Records from a data collection:
· · ·

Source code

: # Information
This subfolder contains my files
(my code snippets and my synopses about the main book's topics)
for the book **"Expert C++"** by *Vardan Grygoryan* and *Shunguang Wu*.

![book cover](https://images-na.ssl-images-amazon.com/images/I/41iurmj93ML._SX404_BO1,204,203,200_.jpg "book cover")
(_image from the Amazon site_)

· · ·

**TASK GOAL**
Transcribe each record exactly. Leave nothing out.

**WRITTEN ANSWER**
Source code

: # Information
This subfolder contains my files
(my code snippets and my synopses about the main book's topics)
for the book **"Expert C++"** by *Vardan Grygoryan* and *Shunguang Wu*.

![book cover](https://images-na.ssl-images-amazon.com/images/I/41iurmj93ML._SX404_BO1,204,203,200_.jpg "book cover")
(_image from the Amazon site_)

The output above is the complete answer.